Report each line of the data that has "FormHelper" somewhere in it.
--- START ---
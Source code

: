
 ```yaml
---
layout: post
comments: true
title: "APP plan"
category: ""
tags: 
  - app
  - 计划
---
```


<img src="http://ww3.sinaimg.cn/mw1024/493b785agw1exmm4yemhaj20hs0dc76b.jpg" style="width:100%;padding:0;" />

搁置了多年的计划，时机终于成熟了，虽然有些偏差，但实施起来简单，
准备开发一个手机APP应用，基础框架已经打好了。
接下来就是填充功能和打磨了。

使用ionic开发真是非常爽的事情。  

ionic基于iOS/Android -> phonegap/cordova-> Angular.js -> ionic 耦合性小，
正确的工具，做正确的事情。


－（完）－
--- END ---
--- START ---
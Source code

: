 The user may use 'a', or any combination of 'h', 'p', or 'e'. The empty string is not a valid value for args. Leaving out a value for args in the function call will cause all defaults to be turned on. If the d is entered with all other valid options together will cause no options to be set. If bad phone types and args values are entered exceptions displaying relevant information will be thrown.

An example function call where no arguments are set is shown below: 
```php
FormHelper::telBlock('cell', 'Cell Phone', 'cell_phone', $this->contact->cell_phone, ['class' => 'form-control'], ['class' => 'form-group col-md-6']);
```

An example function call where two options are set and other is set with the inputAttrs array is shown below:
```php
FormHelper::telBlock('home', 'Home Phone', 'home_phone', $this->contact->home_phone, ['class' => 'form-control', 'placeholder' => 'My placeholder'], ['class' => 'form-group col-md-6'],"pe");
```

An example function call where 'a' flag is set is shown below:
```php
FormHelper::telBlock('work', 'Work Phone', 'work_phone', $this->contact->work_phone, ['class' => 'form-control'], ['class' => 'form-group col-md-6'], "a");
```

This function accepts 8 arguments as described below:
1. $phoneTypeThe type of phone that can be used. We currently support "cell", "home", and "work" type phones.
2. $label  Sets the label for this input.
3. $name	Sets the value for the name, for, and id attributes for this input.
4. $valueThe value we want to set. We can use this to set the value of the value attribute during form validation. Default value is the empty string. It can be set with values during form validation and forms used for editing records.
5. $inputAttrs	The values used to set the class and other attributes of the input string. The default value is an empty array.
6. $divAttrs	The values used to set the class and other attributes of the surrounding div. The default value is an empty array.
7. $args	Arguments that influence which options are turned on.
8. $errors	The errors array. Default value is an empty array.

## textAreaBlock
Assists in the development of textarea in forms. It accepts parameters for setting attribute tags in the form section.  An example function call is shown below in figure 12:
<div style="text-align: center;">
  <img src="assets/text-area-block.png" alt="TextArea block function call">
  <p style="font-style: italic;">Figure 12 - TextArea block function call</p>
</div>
--- END ---
→ **WRITTEN SOLUTION**
FormHelper::telBlock('cell', 'Cell Phone', 'cell_phone', $this->contact->cell_phone, ['class' => 'form-control'], ['class' => 'form-group col-md-6']);
FormHelper::telBlock('home', 'Home Phone', 'home_phone', $this->contact->home_phone, ['class' => 'form-control', 'placeholder' => 'My placeholder'], ['class' => 'form-group col-md-6'],"pe");
FormHelper::telBlock('work', 'Work Phone', 'work_phone', $this->contact->work_phone, ['class' => 'form-control'], ['class' => 'form-group col-md-6'], "a");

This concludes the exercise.